Thursday , March 28 2024
We all have choices. House (Hugh Laurie) and the team diagnose a groom to be who has made a fateful decision in "The Choice."

TV Review: House, M.D. – “The Choice”

In some things we have choices, in others not so much. We are who we are born to be, yet that doesn’t mean that at some fork in life’s road we can’t “choose” to take a different path than the one upon we seem destined to travel. “The Choice” explores the role of choice and its consequences in a beautifully written, acted and directed episode of House M.D.

This week’s patient Ted has made a choice to live a lifestyle (or a lie, depending on your level of cynicism) that may not be who he really is. But his choice effectively removes the choice of his fiancée to know who she’s really marrying. Not that it will change anything necessarily, but it’s a pretty big secret to keep from the woman you’re about to marry.

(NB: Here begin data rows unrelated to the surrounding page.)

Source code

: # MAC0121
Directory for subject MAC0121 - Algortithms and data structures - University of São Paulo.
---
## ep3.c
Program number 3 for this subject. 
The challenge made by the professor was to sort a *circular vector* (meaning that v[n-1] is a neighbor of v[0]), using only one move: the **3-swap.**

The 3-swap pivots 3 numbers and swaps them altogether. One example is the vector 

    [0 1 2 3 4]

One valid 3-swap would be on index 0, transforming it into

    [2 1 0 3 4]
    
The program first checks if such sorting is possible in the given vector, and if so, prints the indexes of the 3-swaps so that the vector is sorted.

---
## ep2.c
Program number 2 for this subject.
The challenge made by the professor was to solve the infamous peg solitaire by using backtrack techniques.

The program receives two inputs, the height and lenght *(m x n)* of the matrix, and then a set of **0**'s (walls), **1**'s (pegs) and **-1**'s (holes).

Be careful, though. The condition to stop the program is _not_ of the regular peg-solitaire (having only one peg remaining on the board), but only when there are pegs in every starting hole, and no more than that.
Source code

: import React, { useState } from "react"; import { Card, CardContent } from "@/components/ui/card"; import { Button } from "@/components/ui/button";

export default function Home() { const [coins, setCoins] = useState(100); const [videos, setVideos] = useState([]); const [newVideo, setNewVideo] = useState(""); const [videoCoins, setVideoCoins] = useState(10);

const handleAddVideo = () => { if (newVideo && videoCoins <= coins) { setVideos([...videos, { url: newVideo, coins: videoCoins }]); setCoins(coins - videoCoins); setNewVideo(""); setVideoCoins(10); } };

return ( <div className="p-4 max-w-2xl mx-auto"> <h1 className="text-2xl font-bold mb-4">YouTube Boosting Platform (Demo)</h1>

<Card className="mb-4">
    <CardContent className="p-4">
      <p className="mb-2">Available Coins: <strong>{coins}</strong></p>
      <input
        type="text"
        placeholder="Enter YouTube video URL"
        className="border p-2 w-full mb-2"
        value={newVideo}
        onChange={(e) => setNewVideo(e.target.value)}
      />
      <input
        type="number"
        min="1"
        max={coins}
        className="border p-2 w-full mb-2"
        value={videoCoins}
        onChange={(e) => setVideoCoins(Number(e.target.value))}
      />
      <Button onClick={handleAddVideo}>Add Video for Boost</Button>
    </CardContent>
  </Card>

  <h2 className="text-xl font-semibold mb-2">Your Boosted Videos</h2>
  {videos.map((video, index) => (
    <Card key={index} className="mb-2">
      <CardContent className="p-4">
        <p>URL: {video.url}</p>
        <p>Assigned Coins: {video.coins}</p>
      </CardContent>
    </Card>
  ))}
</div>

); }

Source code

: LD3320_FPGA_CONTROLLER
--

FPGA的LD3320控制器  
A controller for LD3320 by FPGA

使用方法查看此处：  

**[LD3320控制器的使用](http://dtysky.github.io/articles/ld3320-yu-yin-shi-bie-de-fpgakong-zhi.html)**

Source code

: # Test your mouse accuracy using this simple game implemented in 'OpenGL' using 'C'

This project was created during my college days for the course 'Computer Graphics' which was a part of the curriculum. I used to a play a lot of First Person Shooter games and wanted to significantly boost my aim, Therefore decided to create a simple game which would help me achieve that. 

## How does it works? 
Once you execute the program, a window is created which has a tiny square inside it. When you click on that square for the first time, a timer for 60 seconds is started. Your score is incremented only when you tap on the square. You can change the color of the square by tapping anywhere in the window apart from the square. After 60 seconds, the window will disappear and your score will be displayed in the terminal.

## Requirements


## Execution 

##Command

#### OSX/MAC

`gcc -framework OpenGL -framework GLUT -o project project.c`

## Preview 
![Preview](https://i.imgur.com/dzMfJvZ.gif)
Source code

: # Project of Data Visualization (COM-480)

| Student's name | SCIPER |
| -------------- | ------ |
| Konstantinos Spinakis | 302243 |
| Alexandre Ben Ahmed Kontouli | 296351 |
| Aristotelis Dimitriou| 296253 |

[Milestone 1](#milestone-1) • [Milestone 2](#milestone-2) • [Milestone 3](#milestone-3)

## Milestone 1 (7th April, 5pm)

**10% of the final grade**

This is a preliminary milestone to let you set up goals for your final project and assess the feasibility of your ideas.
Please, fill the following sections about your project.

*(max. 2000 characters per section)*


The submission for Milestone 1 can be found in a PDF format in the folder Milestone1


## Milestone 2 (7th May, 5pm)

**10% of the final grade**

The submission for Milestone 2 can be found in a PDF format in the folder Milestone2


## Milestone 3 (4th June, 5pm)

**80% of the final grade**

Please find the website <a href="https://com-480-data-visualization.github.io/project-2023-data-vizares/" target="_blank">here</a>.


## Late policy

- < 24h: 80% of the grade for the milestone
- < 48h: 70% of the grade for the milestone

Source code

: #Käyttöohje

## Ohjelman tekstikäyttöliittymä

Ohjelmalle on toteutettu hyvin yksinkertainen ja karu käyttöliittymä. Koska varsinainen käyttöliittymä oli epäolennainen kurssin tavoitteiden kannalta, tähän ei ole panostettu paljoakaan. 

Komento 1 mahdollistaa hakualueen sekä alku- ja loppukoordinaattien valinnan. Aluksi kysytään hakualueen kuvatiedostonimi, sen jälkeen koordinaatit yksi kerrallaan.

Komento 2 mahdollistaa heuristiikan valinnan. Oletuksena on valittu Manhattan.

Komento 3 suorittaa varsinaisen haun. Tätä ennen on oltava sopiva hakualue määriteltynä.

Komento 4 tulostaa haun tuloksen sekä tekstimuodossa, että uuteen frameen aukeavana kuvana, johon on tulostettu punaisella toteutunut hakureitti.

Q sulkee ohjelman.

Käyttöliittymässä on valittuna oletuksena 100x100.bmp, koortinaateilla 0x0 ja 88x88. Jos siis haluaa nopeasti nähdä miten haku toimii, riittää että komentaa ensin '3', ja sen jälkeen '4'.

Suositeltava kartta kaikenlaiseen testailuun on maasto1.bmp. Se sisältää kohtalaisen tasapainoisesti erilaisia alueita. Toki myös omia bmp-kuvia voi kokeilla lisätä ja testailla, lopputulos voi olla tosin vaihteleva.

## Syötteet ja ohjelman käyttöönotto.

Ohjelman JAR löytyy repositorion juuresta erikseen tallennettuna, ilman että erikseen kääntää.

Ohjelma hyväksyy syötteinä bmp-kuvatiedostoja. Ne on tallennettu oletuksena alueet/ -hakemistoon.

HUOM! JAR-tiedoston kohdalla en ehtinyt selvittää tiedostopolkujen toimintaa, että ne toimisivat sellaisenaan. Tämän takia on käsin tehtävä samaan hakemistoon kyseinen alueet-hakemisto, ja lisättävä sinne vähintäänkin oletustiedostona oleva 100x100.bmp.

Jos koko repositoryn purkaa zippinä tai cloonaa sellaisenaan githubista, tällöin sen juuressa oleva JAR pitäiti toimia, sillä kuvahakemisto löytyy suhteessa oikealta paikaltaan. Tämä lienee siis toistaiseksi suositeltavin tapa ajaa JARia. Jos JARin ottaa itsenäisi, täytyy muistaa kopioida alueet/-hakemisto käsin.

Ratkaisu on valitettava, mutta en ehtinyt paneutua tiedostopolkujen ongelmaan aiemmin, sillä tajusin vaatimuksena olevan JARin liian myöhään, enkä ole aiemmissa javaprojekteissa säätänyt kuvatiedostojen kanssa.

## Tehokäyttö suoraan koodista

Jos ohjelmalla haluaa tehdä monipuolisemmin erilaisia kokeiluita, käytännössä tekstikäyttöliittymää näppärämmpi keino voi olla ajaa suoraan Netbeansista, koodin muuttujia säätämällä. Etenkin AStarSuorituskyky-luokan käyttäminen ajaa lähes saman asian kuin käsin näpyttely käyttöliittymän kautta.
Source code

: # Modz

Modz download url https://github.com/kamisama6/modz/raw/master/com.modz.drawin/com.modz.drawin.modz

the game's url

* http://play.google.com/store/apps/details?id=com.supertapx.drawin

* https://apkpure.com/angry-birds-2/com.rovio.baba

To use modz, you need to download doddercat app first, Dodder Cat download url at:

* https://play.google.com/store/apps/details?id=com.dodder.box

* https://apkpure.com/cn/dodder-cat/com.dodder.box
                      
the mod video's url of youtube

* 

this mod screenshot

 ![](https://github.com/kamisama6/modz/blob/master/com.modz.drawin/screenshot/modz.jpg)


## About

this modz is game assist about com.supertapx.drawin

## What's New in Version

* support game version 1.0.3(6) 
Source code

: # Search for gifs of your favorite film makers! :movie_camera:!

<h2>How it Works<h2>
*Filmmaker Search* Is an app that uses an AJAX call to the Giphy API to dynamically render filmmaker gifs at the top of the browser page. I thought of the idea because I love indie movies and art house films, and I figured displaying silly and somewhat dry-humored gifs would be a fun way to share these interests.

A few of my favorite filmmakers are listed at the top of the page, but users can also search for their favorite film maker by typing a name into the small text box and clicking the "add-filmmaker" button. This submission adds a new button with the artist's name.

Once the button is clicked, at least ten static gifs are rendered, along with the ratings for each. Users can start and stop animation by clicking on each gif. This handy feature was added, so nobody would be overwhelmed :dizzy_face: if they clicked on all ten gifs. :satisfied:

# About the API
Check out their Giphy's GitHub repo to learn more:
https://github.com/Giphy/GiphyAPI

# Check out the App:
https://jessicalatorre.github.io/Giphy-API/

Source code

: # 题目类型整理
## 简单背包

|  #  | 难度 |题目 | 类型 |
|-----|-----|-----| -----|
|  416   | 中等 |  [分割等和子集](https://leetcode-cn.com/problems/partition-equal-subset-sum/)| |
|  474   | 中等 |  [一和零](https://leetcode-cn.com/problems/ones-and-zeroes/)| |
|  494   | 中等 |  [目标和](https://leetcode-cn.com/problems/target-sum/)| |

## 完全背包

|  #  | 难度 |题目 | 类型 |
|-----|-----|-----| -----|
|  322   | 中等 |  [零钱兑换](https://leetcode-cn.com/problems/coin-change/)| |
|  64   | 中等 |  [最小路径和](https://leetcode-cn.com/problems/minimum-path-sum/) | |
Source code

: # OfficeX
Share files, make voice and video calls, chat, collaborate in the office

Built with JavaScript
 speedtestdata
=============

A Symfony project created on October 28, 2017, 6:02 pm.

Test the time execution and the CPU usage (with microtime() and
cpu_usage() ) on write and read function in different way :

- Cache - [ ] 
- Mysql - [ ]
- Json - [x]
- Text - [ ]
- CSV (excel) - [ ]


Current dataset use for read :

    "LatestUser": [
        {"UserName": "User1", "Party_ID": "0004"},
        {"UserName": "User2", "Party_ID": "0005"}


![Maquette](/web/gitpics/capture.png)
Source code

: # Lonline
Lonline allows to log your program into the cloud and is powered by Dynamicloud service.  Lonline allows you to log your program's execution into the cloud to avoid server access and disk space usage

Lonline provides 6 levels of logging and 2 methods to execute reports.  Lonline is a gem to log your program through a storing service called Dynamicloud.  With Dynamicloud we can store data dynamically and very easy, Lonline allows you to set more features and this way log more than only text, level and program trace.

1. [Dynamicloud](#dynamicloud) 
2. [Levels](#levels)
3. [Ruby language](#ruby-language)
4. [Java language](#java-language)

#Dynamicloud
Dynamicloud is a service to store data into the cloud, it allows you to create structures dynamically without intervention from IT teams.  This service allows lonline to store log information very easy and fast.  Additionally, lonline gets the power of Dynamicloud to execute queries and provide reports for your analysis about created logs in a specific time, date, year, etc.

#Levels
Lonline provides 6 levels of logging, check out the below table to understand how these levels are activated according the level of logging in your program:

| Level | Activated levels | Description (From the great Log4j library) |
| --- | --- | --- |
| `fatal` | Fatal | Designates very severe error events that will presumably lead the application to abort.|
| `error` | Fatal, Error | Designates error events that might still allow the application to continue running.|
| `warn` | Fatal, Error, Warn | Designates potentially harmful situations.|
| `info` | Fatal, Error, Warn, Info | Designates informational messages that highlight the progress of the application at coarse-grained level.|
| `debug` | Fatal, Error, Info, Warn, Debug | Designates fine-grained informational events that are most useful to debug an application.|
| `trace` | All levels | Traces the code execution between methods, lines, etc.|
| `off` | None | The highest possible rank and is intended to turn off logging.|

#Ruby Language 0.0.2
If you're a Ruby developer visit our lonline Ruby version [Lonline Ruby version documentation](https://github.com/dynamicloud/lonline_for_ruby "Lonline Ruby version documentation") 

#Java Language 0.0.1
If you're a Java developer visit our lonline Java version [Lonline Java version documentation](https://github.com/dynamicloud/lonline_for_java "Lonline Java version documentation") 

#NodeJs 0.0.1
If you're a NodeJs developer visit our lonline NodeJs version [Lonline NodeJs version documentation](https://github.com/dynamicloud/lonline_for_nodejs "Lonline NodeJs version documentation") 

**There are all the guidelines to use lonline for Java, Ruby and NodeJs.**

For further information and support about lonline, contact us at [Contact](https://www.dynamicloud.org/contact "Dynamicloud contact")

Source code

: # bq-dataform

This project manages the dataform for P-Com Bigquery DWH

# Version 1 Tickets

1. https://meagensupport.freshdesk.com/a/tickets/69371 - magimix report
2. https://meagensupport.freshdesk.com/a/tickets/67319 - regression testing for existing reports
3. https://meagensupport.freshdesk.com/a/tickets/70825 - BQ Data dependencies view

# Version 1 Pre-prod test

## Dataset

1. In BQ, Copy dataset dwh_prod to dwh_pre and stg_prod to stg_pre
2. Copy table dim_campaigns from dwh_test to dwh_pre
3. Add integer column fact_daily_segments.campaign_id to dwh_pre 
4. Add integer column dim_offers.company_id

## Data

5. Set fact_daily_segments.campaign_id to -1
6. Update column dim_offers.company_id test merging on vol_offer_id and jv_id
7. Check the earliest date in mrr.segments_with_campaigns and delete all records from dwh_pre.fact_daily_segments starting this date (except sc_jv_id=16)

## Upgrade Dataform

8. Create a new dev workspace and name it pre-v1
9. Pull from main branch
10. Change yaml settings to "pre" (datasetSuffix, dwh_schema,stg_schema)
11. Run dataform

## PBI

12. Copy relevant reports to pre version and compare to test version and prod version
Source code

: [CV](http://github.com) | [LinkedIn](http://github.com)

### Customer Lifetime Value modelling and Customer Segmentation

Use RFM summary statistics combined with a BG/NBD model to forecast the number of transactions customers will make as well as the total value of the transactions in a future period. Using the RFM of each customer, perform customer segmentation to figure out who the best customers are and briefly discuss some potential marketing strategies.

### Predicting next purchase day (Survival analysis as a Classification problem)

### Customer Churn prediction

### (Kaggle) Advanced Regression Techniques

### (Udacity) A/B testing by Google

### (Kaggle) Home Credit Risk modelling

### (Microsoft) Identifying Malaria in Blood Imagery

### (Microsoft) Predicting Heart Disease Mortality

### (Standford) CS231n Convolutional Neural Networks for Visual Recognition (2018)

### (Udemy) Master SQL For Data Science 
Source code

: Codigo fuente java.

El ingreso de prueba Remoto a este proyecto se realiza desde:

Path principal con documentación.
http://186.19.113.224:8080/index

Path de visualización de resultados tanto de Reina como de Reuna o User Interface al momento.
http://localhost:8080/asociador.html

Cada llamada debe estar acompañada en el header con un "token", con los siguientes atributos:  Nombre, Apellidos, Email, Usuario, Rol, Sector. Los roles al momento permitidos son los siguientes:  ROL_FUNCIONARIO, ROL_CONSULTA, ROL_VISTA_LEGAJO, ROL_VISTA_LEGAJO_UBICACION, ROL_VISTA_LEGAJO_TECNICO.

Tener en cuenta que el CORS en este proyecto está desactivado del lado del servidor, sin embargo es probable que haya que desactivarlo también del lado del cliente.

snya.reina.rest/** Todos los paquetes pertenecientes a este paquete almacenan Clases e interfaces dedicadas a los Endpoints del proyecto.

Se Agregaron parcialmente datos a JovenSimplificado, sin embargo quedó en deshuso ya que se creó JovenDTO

Weaving together an interesting patient story with several character threads involving the entire cast, David Hoselton’s lovely script is the sort of complex mix of compelling character drama and procedural that is the House signature. Perhaps more importantly, it pulls our central character back into center of his universe, where he should always dwell (and which has been forgotten at times this season).

Ted and Nicole are about to tie the knot in a big church ceremony. But just before the “I dos” Ted faints, gasping for breath and unable to speak. Is it just the jitters? Is it as House insists (after obtaining some pretty damning evidence) that he’s faking to get out of the marriage? Or something more mysterious?

In the ER, Ted is prompted to protest when House pricks him with a needle. “Faking it” seems a logical (albeit simple) explanation for Ted’s syncope and aphasia. It makes sense until the same thing happens right outside the hospital after being discharged by the ER.

So what can mimic “faking it?” House wants the team to start back at the beginning to understand Ted in the usual invasive way: including breaking in to his old house. Who knows what toxic substances (or secrets) lie in the nooks and crannies of his previous dwelling?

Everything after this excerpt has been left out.